45 Years Ago: Bachman-Turner Overdrive Deliver Their Debut Album
Before the chart success of Bachman-Turner Overdrive, guitarist Randy Bachman had already seen the highs and lows of rock and roll. Joining up with singer Chad Allen back in 1962, they formed a band that would eventually become the Guess Who. Bachman played on the band's early hits like "Shakin’ All Over" and would write, or co-write many of their biggest hits such as "Undun," "No Time," and "No Sugar Tonight." It was after the chart-topping success of "American Woman" in early 1970 that Bachman opted to leave the group, at the time, citing conflicting spiritual issues and health problems as the reason.
Prior to leaving the band, Bachman had signed a solo deal with RCA and released an all-instrumental solo album, Axe. Then, in 1971, he formed a new band called Brave Belt, which initially included his old pal Chad Allen. Brave Belt made two solid albums for Reprise Records in 1971 and '72, and had recorded a third when the label rejected it. At the same time, Allen would leave the band, solidifying the lineup as Randy Bachman (lead guitar), his brothers Tim (rhythm guitar) and Robbie (drums) and C.F. Turner (bass).
While the first two Brave Belt albums had a more country-rock approach to them, by the third album, Bachman made a conscious attempt to take his music elsewhere. "When I left the Guess Who, they were the number one band with 'American Woman.' They had a string of five or six million sellers. I didn’t have a great voice like Burton Cummings to sing the songs," Bachman told Rock Cellar in 2014. "Neil Young told me, “You can’t be a second-rate Guess Who. It’s just like me leaving Buffalo Springfield. I can’t get five guys and try to do the same thing. It’s gotta be something different.” He sunk his own money, nearly $100,000, into the new recordings and tried to establish a new identity for his music.
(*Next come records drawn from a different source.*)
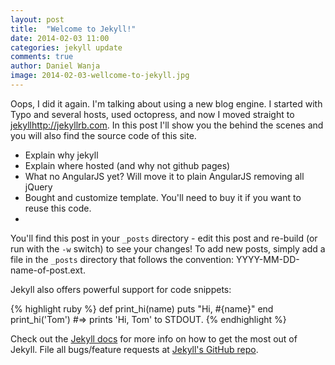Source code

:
 ```yaml
---
layout: post
title:  "Welcome to Jekyll!"
date: 2014-02-03 11:00
categories: jekyll update
comments: true
author: Daniel Wanja
image: 2014-02-03-wellcome-to-jekyll.jpg
---
```


Oops, I did it again. I'm talking about using a new blog engine. I started with Typo and several hosts, used octopress, and now I moved straight to [jekyll]http://jekyllrb.com. In this post I'll show you the behind the scenes and you will also find the source code of this site.


<!--more-->

* Explain why jekyll
* Explain where hosted (and why not github pages)
* What no AngularJS yet? Will move it to plain AngularJS removing all jQuery
* Bought and customize template. You'll need to buy it if you want to reuse this code.
* 

You'll find this post in your `_posts` directory - edit this post and re-build (or run with the `-w` switch) to see your changes!
To add new posts, simply add a file in the `_posts` directory that follows the convention: YYYY-MM-DD-name-of-post.ext.

Jekyll also offers powerful support for code snippets:


{% highlight ruby %}
def print_hi(name)
  puts "Hi, #{name}"
end
print_hi('Tom')
#=> prints 'Hi, Tom' to STDOUT.
{% endhighlight %}

Check out the [Jekyll docs][jekyll] for more info on how to get the most out of Jekyll. File all bugs/feature requests at [Jekyll's GitHub repo][jekyll-gh].

[jekyll-gh]: https://github.com/mojombo/jekyll
[jekyll]:    http://jekyllrb.com
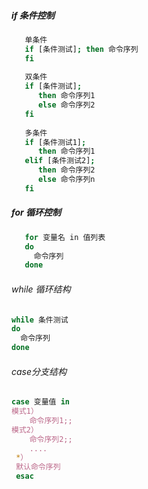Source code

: ##### if 条件控制
```bash
   单条件
   if [条件测试]; then 命令序列
   fi
      
   双条件
   if [条件测试];
      then 命令序列1
      else 命令序列2
   fi
   
   多条件
   if [条件测试1];
      then 命令序列1
   elif [条件测试2];
      then 命令序列2
      else 命令序列n
   fi
```

##### for 循环控制
```bash
   for 变量名 in 值列表
   do
     命令序列
   done
```
###### while 循环结构
```bash
while 条件测试
do
  命令序列
done
```
###### case分支结构
```bash
case 变量值 in
模式1）
    命令序列1;;
模式2）
    命令序列2;;
    ....
 *）
 默认命令序列
 esac
```
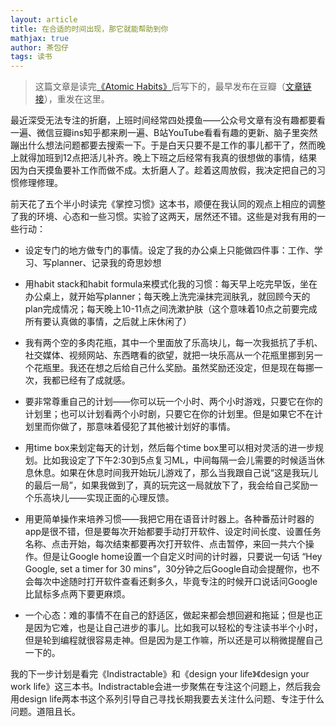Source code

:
 ```yaml
---
layout: article
title: 在合适的时间出现，那它就能帮助到你
mathjax: true
author: 茶包仔
tags: 读书
---
```

> 这篇文章是读完[《Atomic Habits》](https://book.douban.com/subject/30355759/)后写下的，最早发布在豆瓣（[文章链接](https://book.douban.com/review/13007005/)），重发在这里。

最近深受无法专注的折磨，上班时间经常四处摸鱼——公众号文章有没有趣都要看一遍、微信豆瓣ins知乎都来刷一遍、B站YouTube看看有趣的更新、脑子里突然蹦出什么想法问题都要去搜索一下。于是白天只要不是工作的事儿都干了，然而晚上就得加班到12点把活儿补齐。晚上下班之后经常有我真的很想做的事情，结果因为白天摸鱼要补工作而做不成。太折磨人了。趁着这周放假，我决定把自己的习惯修理修理。

<!--more-->

前天花了五个半小时读完《掌控习惯》这本书，顺便在我认同的观点上相应的调整了我的环境、心态和一些习惯。实验了这两天，居然还不错。这些是对我有用的一些行动：

- 设定专门的地方做专门的事情。设定了我的办公桌上只能做四件事：工作、学习、写planner、记录我的奇思妙想

- 用habit stack和habit formula来模式化我的习惯：每天早上吃完早饭，坐在办公桌上，就开始写planner；每天晚上洗完澡抹完润肤乳，就回顾今天的plan完成情况；每天晚上10-11点之间洗漱护肤（这个意味着10点之前要完成所有要认真做的事情，之后就上床休闲了）

- 我有两个空的多肉花瓶，其中一个里面放了乐高块儿，每一次我抵抗了手机、社交媒体、视频网站、东西瞎看的欲望，就把一块乐高从一个花瓶里挪到另一个花瓶里。我还在想之后给自己什么奖励。虽然奖励还没定，但是现在每挪一次，我都已经有了成就感。

- 要非常尊重自己的计划——你可以玩一个小时、两个小时游戏，只要它在你的计划里；也可以计划看两个小时剧，只要它在你的计划里。但是如果它不在计划里而你做了，那意味着侵犯了其他被计划好的事情。

- 用time box来划定每天的计划，然后每个time box里可以相对灵活的进一步规划。比如我设定了下午2:30到5点复习ML，中间每隔一会儿需要的时候适当休息休息。如果在休息时间我开始玩儿游戏了，那么当我跟自己说“这是我玩儿的最后一局”，如果我做到了，真的玩完这一局就放下了，我会给自己奖励一个乐高块儿——实现正面的心理反馈。

- 用更简单操作来培养习惯——我把它用在语音计时器上。各种番茄计时器的app是很不错，但是要每次开始都要手动打开软件、设定时间长度、设置任务名称、点击开始，每次结束都要再次打开软件、点击暂停，来回一共六个操作。但是让Google home设置一个自定义时间的计时器，只要说一句话 “Hey Google, set a timer for 30 mins”，30分钟之后Google自动会提醒你，也不会每次中途随时打开软件查看还剩多久，毕竟专注的时候开口说话问Google比鼠标多点两下要更麻烦。

- 一个心态：难的事情不在自己的舒适区，做起来都会想回避和拖延；但是也正是因为它难，也是让自己进步的事儿。比如我可以轻松的专注读书半个小时，但是轮到编程就很容易走神。但是因为是工作嘛，所以还是可以稍微提醒自己一下的。

我的下一步计划是看完《Indistractable》和《design your life》《design your work life》这三本书。Indistractable会进一步聚焦在专注这个问题上，然后我会用design life两本书这个系列引导自己寻找长期我要去关注什么问题、专注于什么问题。道阻且长。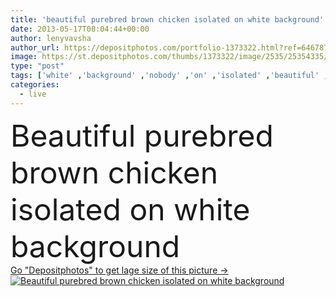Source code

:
 ```yaml
---
title: 'beautiful purebred brown chicken isolated on white background'
date: 2013-05-17T08:04:44+00:00
author: lenyvavsha
author_url: https://depositphotos.com/portfolio-1373322.html?ref=64678756
image: https://st.depositphotos.com/thumbs/1373322/image/2535/25354335/api_thumb_450.jpg?forcejpeg=true
type: "post"
tags: ['white' ,'background' ,'nobody' ,'on' ,'isolated' ,'beautiful' ,'closeup' ,'single' ,'studio' ,'one' ,'female' ,'model' ,'nature' ,'detail' ,'rural' ,'portrait' ,'natural' ,'brown' ,'meat' ,'animal' ,'chicken' ,'poultry' ,'chick' ,'bird' ,'real' ,'domestic' ,'purebred' ,'hen' ,'farm' ,'agriculture' ,'live' ,'farming' ,'grace' ,'in' ,'look' ,'stare' ,'staring' ,'livestock' ,'posing' ,'standing' ,'pets' ,'beak' ,'feather' ,'fowl' ,'alive' ,'graceful' ,'chickens' ,'ideal' ,'kura' ,'actual' ]
categories: 
  - live
---
```

<div aling="center">
            <font size="60"> Beautiful purebred brown chicken isolated on white background</font>   
</div>
<div>
    <a href='https://depositphotos.com/25354335/stock-photo-beautiful-purebred-brown-chicken-isolated.html?ref=64678756' target=_blank > Go "Depositphotos" to get lage size of this picture ->
        <img href='https://depositphotos.com/25354335/stock-photo-beautiful-purebred-brown-chicken-isolated.html?ref=64678756' src='https://st.depositphotos.com/1373322/2535/i/950/depositphotos_25354335-stock-photo-beautiful-purebred-brown-chicken-isolated.jpg?forcejpeg=true' alt='Beautiful purebred brown chicken isolated on white background' >
    </a>
</div>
Bachman shopped the record around, but was rejected over 20 times before Charlie Fatch at Mercury Records took a chance, and that happened by accident. "Charlie came back and was cleaning out his office and swept a whole bunch of tapes off of his desk and into the trashcan, and one tape fell on the floor and as he was picking it up to put it in the can, he saw my name on it, produced by Randy Bachman, Brave Belt 3," Bachman recalled in an episode of In the Studio.
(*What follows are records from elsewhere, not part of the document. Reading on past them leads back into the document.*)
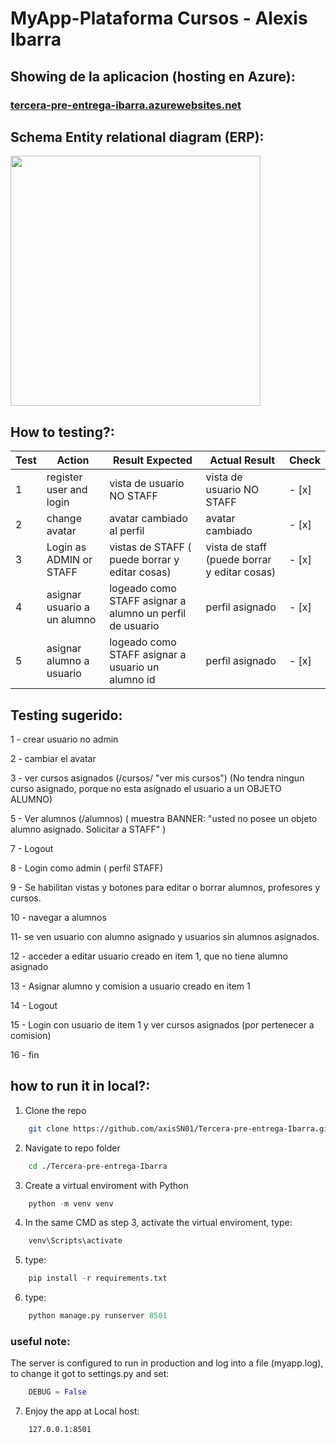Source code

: # MyApp-Plataforma Cursos - Alexis Ibarra


## Showing de la aplicacion (hosting en Azure): 
### <a href="https://app-aburrida.azurewebsites.net/" style="text-align: center;">tercera-pre-entrega-ibarra.azurewebsites.net</a>


## Schema Entity relational diagram (ERP): 

<img src="https://stacticmedia.blob.core.windows.net/static/MyApp/ERP.svg"  style="height: 400px; width:400px;"/>



## How to testing?: 
| Test | Action                   | Result Expected                                          | Actual Result                                | Check |
|------|--------------------------|----------------------------------------------------------|----------------------------------------------|-------|
| 1    | register user and login  | vista de usuario NO STAFF                                | vista de usuario NO STAFF                    | - [x] |
| 2    | change avatar            | avatar cambiado al perfil                                | avatar cambiado                              | - [x] |
| 3    | Login as ADMIN or STAFF  | vistas de STAFF ( puede borrar y editar cosas)           | vista de staff (puede borrar y editar cosas) | - [x] |
| 4    | asignar usuario a un alumno | logeado como STAFF asignar a alumno un perfil de usuario | perfil asignado                              | - [x] |
| 5    | asignar alumno a usuario  | logeado como STAFF asignar a usuario un alumno id | perfil asignado                              | - [x] |


## Testing sugerido: 

1 - crear usuario no admin 

2 - cambiar el avatar 

3 - ver cursos asignados (/cursos/ "ver mis cursos") (No tendra ningun curso asignado, porque no esta asignado el usuario a un OBJETO ALUMNO)

5 - Ver alumnos (/alumnos) ( muestra BANNER:  "usted no posee un objeto alumno asignado. Solicitar a STAFF" )

7 - Logout 

8 - Login como admin ( perfil STAFF) 

9 - Se habilitan vistas y botones para editar o borrar alumnos, profesores y cursos. 

10 - navegar a alumnos

11- se ven usuario con alumno asignado y usuarios sin alumnos asignados. 

12 - acceder a editar usuario creado en item 1, que no tiene alumno asignado

13 - Asignar alumno y comision a usuario creado en item 1

14 - Logout 

15 - Login con usuario de item 1 y ver cursos asignados (por pertenecer a comision)

16 - fin




## how to run it in local?:

1. Clone the repo
```sh
    git clone https://github.com/axisSN01/Tercera-pre-entrega-Ibarra.git
``` 
2. Navigate to repo folder
```sh
    cd ./Tercera-pre-entrega-Ibarra

```

3. Create a virtual enviroment with Python 
```py
    python -m venv venv

```

4. In the same CMD as step 3, activate the virtual enviroment, type:
```sh
    venv\Scripts\activate
```

5. type:  
```py
    pip install -r requirements.txt
```
6. type: 
```py
    python manage.py runserver 8501
```

###  useful note: 
The server is configured to run in production and log into a file (myapp.log), to change it got to settings.py and set:
```py
    DEBUG = False

```

7. Enjoy the app at Local host: 
```sh 
    127.0.0.1:8501
```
"He called me, and it was playing in the background, he said they were having an A&R meeting that Saturday in Los Angeles, and he'd called me. Sure enough, he called me that Saturday and said, 'You've got a deal. How much have you got in this album?' And I said about $100,000. He said, 'Well we can't give you that much, but you can recoup it out of a couple of albums' and I said, 'Great!'"
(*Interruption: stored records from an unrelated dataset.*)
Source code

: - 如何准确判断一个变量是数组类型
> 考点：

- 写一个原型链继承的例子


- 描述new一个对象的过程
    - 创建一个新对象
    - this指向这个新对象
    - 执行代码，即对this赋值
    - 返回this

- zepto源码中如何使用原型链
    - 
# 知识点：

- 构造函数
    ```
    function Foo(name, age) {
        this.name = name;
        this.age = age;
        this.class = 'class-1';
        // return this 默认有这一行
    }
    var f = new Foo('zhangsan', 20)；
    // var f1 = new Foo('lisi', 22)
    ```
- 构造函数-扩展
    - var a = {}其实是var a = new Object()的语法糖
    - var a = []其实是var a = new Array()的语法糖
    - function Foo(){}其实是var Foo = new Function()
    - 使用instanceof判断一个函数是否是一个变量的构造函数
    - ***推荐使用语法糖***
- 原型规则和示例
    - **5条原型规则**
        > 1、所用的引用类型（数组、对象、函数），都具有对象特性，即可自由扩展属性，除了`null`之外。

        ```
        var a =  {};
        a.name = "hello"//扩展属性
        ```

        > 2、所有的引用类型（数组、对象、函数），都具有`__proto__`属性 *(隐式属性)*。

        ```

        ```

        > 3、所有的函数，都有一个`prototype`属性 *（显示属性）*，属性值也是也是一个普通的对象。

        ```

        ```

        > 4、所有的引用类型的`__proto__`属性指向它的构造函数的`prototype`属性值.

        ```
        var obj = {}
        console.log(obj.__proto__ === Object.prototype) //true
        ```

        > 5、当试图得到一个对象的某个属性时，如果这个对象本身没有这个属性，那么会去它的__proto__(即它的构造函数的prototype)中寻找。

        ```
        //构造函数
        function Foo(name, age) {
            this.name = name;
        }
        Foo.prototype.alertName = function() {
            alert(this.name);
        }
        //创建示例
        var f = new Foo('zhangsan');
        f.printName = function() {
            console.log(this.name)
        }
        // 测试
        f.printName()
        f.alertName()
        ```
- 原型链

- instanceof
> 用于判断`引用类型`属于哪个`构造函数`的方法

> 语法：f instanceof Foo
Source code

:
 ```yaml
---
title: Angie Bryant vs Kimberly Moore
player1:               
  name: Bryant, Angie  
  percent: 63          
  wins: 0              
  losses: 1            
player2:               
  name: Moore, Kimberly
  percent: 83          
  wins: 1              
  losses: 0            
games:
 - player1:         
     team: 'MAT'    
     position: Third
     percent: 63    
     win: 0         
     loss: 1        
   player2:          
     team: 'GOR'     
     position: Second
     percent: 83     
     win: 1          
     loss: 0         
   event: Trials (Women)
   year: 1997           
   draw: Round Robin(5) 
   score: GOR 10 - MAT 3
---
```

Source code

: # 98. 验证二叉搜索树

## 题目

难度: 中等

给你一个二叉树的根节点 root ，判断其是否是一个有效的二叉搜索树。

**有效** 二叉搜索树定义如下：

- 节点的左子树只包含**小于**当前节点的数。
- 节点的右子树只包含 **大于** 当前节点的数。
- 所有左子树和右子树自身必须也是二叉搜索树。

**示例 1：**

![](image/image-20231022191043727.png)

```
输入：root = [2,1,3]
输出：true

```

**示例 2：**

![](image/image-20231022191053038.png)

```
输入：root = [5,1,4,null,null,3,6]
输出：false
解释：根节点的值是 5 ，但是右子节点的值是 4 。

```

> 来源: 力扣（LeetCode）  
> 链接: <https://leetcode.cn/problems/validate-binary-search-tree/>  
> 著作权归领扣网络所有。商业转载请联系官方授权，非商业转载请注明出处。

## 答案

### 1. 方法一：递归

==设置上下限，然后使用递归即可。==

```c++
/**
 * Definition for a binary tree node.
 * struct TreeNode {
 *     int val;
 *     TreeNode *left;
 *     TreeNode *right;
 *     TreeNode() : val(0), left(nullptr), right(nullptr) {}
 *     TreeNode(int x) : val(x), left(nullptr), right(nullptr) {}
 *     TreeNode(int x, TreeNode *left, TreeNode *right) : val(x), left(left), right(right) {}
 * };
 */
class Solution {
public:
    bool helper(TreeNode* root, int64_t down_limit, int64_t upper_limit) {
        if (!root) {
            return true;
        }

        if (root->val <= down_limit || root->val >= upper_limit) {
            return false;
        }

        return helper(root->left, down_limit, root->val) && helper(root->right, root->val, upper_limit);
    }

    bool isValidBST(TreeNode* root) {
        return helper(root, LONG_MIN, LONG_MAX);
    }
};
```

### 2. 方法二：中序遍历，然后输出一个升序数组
The label was happy with their new signing except for one thing: they thought the band should have a new name. "There was three Bachmans and a Turner at the time, so we called ourselves Bachman-Turner, but we were getting very weird bookings," recalled Bachman. "At the time there was Seals & Crofts, Brewer & Shipley and we'd get booked as Bachman & Turner to play coffee houses. We'd set up this wall of amps and go and blow coffee mugs off the table with our music. They thought we were a folk duo." Taking a cue from a trucker magazine, Overdrive was added and thus BTO was officially born.
Despite this being the era of excess like Emerson, Lake and Palmer and the artful glam of Ziggy Stardust, Bachman-Turner Overdrive were blue-collar, gritty rock and roll to the core. The album opens with "Gimme Your Money Please," setting the template for the BTO sound. "Blue Collar" was released as a single, but failed to light up the charts, peaking at No. 68. "Hold Back the Water" and "Little Gandy Dancer" were no-frills rockers, while "Stayed Awake All Night" and "Don't Get Yourself in Trouble" took the heavy riffage and plugged it into an even heavier approach.
Within a year, the band's fortunes would change dramatically with their second album and first major hits, "Let It Ride" and "Takin' Care of Business." Though that first album had no hits, it would prove to be an important piece of the BTO story, eventually going gold after the big success of the next two albums.